As leaders in the workplace, how often to we buffer our employees from feedback? How often do we find ourselves holding back valid and useful information and giving messages that are diluted at best?
For most leaders, the response is: too often to count.
That’s because honest feedback is difficult — even painful — to give and to receive. It’s so much easier to shirk these uncomfortable situations by just avoiding them. Yet this takes a toll on productivity.
This dynamic shows up in organizations of all shapes and sizes, and we’ve boiled it down to a three-prong paradigm — one we like to call the“Feedback Trifecta”.
We discuss the Feedback Trifecta in our book, The Courageous Leader. Here’s the gist:
In the Feedback Trifecta, the skills needed to give feedback are underdeveloped, leaders responsible for delivering the feedback lack the courage to do it, and the typical workplace environment unknowingly and sometimes knowingly promotes avoiding honest and open communication. And organizations pay for it, since avoidance merely causes problems to fester and resentment to grow. Teams and entire companies can become feedback-resistant, and will inevitably suffer.

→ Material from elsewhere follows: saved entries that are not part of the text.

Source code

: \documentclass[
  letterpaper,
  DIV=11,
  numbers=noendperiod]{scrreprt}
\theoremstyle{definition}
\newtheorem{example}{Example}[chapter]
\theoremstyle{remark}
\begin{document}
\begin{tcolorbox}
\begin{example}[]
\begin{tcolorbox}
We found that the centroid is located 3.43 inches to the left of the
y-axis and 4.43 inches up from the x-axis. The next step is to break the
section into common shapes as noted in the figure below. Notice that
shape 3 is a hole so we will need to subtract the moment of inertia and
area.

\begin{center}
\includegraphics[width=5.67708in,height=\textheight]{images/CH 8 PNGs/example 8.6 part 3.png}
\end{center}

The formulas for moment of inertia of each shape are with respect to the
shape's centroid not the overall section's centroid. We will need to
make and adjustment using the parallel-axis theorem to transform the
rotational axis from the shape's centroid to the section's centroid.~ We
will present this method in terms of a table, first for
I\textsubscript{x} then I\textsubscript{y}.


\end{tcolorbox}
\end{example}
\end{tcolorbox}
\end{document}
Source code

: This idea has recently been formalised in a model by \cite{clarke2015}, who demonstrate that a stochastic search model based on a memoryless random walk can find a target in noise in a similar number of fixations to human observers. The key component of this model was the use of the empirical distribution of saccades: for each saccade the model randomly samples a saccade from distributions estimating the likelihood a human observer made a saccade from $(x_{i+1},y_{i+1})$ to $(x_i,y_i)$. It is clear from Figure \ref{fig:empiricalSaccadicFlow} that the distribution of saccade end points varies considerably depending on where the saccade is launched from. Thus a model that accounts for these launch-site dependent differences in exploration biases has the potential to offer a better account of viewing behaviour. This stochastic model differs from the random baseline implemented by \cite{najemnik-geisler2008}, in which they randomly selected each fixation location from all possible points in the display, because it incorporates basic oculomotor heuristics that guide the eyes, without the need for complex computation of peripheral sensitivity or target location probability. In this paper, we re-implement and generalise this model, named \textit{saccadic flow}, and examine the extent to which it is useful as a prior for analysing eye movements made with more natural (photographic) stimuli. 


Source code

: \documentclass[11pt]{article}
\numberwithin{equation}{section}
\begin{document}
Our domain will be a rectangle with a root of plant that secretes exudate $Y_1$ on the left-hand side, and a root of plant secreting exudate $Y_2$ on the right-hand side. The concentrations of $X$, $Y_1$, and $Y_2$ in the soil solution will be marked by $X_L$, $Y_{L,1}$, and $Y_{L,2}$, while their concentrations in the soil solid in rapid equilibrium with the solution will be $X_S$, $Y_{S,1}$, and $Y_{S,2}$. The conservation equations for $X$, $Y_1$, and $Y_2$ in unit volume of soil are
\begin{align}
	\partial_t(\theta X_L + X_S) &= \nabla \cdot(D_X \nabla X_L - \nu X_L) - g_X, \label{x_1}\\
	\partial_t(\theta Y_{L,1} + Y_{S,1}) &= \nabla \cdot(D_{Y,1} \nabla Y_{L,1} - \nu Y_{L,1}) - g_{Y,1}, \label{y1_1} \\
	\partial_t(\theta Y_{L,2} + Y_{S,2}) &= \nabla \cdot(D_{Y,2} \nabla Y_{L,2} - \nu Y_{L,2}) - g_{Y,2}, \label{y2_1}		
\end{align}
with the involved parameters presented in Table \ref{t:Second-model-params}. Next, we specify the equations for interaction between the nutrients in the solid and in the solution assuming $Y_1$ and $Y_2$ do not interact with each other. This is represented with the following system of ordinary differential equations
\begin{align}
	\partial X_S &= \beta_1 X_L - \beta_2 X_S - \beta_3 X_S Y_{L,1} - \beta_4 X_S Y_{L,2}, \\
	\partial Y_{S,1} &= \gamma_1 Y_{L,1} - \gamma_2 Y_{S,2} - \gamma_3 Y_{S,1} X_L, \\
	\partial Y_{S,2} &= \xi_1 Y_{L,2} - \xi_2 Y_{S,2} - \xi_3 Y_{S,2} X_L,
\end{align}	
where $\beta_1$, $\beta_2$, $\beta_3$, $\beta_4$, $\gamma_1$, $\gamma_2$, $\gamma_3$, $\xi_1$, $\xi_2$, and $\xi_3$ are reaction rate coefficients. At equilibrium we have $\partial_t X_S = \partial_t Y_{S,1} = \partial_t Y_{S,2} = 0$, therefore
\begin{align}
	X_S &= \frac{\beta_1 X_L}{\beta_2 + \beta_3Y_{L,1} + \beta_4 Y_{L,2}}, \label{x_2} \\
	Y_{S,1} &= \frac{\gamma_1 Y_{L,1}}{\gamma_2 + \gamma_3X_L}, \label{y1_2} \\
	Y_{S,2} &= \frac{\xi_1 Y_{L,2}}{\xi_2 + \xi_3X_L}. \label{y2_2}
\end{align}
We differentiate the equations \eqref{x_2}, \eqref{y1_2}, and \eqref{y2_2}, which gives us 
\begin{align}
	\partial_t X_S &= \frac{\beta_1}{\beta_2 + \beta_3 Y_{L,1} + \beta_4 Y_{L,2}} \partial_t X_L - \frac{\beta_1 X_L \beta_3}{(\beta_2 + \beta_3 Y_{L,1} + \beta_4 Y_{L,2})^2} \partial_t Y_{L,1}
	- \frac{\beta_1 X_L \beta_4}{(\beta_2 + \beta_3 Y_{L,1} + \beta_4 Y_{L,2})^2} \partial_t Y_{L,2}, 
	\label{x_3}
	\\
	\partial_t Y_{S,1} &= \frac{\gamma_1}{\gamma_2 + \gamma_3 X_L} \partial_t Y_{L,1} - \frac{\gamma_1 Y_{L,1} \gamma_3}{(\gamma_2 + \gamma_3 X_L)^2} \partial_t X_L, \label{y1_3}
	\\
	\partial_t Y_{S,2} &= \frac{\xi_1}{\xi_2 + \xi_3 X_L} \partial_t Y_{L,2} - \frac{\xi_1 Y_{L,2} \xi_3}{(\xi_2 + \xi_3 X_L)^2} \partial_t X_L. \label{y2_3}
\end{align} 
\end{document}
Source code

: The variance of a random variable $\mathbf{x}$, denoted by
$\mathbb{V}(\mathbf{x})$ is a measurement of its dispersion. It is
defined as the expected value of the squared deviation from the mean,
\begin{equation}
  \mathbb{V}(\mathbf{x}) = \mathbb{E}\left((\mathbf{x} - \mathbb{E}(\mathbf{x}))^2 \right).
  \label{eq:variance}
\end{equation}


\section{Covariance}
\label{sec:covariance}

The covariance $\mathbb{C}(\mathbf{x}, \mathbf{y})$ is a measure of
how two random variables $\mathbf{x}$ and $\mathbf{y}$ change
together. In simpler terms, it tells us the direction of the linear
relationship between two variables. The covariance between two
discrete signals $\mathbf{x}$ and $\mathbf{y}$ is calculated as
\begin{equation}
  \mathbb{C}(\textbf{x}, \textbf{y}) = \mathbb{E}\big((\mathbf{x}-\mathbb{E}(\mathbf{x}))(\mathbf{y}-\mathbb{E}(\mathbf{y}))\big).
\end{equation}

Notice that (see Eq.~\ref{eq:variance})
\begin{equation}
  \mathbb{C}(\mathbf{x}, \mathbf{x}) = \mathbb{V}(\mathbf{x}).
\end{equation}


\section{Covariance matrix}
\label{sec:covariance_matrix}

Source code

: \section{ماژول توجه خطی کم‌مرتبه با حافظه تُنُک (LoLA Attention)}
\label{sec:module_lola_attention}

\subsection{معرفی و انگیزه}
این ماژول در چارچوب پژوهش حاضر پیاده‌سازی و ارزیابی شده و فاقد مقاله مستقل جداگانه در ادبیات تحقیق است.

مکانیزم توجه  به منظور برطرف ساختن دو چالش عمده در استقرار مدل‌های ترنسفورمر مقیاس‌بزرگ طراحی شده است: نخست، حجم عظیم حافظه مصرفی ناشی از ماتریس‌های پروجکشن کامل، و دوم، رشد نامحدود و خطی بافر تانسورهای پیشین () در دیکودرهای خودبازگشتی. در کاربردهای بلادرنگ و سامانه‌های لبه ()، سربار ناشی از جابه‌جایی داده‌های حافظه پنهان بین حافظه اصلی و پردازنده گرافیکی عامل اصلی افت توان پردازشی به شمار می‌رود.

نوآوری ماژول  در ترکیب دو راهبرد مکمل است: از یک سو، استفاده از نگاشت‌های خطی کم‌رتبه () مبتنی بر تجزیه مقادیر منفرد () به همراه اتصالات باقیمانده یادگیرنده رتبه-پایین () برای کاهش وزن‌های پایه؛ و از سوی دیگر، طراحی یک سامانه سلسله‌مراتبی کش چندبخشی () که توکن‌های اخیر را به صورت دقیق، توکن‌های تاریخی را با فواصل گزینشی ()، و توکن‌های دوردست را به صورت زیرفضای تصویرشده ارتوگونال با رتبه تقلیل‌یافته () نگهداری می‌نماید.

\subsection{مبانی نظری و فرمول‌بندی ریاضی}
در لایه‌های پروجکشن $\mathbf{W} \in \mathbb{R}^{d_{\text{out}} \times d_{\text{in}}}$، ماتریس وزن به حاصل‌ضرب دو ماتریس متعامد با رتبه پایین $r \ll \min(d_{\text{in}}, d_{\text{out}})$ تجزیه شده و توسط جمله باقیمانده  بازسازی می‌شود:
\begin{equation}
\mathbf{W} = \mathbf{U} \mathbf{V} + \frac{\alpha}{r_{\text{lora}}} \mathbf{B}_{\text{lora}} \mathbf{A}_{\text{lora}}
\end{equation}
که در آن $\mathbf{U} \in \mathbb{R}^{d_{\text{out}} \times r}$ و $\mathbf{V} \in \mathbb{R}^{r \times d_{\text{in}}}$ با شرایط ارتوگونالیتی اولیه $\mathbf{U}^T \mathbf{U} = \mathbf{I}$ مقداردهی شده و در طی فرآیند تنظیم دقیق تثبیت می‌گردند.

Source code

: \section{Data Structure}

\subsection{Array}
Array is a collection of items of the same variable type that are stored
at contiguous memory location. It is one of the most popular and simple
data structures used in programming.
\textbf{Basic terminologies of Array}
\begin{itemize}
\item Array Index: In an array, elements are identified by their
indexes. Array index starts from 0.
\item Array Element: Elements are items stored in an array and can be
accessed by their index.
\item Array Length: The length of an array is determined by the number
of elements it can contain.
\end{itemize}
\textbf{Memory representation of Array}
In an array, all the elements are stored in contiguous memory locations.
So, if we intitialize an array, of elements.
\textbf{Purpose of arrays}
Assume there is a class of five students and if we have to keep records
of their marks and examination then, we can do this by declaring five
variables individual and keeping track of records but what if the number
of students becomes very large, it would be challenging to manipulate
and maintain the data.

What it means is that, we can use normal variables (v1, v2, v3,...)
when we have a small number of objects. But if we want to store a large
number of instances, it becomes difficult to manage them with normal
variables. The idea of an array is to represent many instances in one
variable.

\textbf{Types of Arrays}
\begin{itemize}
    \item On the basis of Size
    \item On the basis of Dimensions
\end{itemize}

But it doesn’t have to be like this. As leaders, we can take control of our feedback situation and make it work for us. Listed below are a few tips for workplace leaders for giving consistent, on-point feedback:
Minimize the Threat We Represent. Giving feedback that inspires courage and moves others to action (not reaction), requires minimizing the threat we represent. As the feedback giver, we are not outside the process but within the process. And when you’re inside the process of receiving feedback, you are vulnerable. This means that the feedback giver should mirror the receiver’s vulnerability. One way to do this is start the feedback process by sharing the intention behind what you are sharing and setting a non-threatening but supportive tone for the conversation.
Show Empathy. True empathy is about feeling with someone, and acknowledging how the other person is feeling. When we do this, we allow the emotion to surface and find its appropriate place in the conversation. If we ignore the emotion or pretend it’s not there, we become even more of threat to the person we’re speaking with.
Use Exploratory Language versus Absolutes. The language we use when providing feedback can be critical to the outcome. Using absolutes such as “always,” “never,”” none,” and can’t,” or imperatives such as “must” and “should” back our receiver into a corner and make them feel judged and defensive. Instead, try using exploratory language, which demonstrates a willingness to be open. Exploratory language includes phrases like “I’m wondering if,” “Have you considered,” “I’d like to share some thoughts I have”, “Can I explore this with you further?” When we are using exploratory language, we are inviting the other person to consider our perspective as a perspective not as an absolute. In doing so, we minimize the threat our words represent
Demonstrate Compassionate Persistence. Compassionate persistence requires staying true to the message regardless of the pushback the giver might receive from the receiver of the feedback. It also means not allowing the message to be derailed, deflected or diluted. This can be extremely tough sometimes when others don’t want to hear feedback. We are tempted to change our message so others can hear it rather than change how we deliver it so that others can hear it.
The tough consequence of giving feedback is that we can’t control how the other person will hear our words. Nor can we decide what they will choose to do with these words. Feedback may very well cause the people we care about and work with to avoid us, hold grudges, and lash out at us. If they choose to be the victim, we become the villain. This is why giving feedback takes courage. The choice we have is to shy away from it — or give it skillfully and courageously, thus driving real, constructive results.